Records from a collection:
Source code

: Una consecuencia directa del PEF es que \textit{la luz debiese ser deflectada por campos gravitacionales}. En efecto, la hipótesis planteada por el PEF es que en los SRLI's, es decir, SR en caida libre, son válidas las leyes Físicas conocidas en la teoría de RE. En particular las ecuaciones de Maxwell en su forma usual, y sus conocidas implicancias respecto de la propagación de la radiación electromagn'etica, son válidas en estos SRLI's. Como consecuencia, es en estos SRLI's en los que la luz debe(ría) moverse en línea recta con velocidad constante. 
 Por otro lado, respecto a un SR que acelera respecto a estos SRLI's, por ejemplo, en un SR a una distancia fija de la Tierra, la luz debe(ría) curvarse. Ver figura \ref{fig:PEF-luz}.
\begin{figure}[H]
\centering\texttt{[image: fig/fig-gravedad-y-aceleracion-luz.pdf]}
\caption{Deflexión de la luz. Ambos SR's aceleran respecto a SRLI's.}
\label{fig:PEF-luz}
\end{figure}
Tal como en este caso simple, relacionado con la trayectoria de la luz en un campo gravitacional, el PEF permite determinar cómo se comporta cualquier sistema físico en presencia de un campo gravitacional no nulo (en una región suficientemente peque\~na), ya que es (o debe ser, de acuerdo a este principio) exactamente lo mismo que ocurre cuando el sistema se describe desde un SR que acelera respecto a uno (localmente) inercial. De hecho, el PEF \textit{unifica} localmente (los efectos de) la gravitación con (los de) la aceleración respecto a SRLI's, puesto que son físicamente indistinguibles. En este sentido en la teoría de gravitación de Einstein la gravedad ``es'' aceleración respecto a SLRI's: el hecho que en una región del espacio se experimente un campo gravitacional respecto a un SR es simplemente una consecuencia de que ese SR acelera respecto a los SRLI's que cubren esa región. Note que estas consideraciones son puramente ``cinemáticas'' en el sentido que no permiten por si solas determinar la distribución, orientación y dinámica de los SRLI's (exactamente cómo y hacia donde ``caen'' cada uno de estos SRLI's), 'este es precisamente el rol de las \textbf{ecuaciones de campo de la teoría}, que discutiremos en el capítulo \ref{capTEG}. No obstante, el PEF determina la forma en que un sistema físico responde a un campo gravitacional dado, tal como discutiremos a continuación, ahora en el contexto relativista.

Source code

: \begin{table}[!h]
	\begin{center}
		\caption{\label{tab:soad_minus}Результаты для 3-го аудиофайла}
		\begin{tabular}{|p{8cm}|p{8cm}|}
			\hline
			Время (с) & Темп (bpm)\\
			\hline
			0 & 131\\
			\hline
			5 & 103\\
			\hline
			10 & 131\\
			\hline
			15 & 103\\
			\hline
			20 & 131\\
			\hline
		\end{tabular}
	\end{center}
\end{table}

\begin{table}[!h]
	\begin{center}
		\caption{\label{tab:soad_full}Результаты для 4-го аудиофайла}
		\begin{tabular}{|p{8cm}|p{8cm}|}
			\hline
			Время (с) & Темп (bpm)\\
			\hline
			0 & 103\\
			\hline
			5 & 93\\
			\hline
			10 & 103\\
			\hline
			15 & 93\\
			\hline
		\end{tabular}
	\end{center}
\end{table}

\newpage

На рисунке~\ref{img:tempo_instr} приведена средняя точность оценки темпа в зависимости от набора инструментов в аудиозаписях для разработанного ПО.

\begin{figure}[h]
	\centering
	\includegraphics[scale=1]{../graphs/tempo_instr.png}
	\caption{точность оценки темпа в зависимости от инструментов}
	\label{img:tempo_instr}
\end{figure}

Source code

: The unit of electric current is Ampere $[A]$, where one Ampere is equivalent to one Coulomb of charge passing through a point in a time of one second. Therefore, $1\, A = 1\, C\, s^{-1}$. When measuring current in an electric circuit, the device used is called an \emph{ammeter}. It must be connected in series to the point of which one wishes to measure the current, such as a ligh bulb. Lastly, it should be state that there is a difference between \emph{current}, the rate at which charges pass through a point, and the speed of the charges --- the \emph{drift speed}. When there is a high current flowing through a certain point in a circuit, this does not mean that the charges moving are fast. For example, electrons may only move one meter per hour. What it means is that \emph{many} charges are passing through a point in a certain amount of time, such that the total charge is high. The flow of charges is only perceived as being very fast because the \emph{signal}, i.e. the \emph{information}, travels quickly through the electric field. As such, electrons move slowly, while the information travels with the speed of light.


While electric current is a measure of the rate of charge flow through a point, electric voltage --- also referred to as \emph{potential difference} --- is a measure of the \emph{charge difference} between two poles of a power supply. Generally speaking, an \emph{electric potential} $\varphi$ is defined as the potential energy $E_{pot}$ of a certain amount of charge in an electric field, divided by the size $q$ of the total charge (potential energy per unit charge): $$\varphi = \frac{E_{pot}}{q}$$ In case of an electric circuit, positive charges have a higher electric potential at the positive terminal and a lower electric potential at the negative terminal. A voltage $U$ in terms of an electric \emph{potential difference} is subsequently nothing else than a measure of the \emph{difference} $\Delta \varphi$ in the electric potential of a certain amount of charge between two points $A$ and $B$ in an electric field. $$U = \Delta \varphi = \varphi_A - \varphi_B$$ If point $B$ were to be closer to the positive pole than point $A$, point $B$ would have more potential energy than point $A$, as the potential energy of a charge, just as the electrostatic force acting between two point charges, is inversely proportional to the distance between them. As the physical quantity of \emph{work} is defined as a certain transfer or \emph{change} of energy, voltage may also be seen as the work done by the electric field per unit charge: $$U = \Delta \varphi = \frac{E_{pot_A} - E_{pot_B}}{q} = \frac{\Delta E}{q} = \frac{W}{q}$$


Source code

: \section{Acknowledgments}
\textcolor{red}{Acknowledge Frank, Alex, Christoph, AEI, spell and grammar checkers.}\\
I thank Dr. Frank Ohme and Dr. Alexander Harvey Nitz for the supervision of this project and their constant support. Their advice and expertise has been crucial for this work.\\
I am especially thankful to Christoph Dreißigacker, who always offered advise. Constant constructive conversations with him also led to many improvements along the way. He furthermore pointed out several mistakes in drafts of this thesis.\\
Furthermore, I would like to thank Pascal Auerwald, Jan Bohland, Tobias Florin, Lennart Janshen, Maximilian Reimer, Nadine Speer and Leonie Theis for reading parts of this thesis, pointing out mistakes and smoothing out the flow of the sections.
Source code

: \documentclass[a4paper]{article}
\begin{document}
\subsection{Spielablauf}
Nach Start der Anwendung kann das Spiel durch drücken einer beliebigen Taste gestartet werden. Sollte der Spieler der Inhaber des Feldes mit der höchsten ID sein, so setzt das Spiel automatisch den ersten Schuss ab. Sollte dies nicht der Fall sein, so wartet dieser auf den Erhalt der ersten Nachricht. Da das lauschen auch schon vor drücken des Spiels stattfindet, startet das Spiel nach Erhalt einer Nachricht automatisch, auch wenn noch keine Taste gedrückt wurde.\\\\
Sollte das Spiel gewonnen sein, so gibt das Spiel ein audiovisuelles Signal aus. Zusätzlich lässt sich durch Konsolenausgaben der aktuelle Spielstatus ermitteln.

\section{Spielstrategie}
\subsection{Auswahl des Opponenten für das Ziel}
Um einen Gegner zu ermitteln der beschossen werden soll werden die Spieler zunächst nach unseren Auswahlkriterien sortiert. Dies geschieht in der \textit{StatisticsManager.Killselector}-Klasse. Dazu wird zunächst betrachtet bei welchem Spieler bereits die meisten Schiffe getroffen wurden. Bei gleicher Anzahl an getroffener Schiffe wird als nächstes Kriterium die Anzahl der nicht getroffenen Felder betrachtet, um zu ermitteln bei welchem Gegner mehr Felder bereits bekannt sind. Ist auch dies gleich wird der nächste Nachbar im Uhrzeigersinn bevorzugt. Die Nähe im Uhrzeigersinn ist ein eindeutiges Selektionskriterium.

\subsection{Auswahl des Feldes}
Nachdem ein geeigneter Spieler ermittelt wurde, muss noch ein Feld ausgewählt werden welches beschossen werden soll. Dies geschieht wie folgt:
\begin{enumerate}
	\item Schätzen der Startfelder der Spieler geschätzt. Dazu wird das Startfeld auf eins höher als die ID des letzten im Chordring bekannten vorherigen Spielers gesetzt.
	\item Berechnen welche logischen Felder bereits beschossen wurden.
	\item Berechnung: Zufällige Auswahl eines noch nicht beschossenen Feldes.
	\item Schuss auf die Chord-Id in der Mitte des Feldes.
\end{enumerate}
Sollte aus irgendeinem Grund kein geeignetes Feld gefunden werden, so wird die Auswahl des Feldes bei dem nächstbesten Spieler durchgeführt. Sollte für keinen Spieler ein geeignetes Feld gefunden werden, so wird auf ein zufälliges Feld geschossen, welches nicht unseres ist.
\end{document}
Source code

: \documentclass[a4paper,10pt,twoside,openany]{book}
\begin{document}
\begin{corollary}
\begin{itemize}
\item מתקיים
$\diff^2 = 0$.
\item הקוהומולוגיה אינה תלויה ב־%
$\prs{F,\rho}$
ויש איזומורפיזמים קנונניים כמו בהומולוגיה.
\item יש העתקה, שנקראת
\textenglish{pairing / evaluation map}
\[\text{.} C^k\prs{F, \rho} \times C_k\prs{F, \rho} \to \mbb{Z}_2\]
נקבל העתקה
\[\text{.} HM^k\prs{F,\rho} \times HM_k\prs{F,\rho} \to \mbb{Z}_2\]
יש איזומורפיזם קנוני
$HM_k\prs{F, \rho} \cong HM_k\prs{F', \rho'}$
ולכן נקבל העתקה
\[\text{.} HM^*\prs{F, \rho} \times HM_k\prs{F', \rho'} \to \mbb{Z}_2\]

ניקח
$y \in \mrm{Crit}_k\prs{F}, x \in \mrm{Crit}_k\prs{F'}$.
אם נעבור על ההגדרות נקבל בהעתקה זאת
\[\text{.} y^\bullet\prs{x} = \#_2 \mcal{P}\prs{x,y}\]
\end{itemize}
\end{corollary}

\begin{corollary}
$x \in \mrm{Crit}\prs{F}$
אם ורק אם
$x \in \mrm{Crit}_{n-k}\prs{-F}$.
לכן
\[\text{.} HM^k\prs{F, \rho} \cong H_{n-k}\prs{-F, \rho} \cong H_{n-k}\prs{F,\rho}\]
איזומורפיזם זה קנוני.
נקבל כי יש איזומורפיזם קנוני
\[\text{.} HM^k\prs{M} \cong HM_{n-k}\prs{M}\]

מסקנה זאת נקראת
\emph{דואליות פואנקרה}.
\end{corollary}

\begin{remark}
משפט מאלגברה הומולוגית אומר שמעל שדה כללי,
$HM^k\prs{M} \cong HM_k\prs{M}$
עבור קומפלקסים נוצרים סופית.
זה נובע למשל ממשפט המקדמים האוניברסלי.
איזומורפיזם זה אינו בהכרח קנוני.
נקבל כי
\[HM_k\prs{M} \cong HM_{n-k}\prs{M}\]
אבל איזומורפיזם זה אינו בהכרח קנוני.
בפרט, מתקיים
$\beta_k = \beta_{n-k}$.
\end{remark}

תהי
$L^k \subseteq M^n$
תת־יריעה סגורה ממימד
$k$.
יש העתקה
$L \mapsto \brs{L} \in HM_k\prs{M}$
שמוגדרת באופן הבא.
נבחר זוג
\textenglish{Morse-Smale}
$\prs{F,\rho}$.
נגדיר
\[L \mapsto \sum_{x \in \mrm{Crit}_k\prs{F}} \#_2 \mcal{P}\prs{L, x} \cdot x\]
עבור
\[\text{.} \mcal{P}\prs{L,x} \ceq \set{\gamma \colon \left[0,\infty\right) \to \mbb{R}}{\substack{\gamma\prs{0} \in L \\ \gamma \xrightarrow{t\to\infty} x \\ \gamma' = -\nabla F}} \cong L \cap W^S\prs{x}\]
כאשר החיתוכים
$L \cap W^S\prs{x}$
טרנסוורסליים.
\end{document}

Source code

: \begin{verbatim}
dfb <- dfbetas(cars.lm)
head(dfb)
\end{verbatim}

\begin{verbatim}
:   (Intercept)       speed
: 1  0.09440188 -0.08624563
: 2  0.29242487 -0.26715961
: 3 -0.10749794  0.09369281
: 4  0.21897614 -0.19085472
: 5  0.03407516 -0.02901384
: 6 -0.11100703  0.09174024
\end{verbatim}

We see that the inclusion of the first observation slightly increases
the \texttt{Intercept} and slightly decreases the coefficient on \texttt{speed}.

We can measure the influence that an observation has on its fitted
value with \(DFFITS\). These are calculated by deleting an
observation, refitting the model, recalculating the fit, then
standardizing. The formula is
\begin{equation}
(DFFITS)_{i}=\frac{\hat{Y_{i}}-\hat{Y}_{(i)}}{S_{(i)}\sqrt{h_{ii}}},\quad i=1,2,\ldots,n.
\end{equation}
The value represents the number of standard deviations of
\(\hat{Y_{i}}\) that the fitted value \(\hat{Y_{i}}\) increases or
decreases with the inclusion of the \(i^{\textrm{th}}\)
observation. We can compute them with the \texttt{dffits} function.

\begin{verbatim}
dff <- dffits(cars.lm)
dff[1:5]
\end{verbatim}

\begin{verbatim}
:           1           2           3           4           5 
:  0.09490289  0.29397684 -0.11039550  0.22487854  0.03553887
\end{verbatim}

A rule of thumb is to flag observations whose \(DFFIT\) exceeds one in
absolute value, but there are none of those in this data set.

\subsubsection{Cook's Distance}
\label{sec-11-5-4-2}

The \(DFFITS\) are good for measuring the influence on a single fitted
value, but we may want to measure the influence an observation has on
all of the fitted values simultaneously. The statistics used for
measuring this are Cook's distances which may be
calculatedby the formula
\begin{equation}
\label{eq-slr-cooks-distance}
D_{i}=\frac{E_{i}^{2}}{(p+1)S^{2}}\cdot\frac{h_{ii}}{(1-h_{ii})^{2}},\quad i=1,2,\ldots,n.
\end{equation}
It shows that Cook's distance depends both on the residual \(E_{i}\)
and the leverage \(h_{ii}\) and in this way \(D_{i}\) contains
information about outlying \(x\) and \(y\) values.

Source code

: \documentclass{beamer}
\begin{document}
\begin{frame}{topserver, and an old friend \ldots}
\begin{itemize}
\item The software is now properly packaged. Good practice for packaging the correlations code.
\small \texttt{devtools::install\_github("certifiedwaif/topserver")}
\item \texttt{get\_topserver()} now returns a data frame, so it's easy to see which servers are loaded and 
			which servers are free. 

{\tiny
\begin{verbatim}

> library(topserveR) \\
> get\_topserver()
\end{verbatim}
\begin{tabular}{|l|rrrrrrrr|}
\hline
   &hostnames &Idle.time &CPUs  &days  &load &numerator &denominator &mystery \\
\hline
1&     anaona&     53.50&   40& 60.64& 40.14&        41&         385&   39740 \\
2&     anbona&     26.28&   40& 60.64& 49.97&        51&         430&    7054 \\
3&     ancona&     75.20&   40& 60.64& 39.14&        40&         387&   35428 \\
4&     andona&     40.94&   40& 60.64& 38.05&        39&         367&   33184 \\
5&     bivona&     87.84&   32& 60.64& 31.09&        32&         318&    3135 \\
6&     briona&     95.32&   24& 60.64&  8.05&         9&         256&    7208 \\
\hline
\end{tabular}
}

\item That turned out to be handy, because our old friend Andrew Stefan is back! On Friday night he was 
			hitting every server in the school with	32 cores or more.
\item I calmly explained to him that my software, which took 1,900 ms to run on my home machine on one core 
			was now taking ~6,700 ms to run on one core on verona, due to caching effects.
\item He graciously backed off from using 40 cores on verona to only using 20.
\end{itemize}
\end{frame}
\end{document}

*Problem requirements*: What is the number of lines in these records that contain "formula"? Reply with the number only.

*Task response*: 2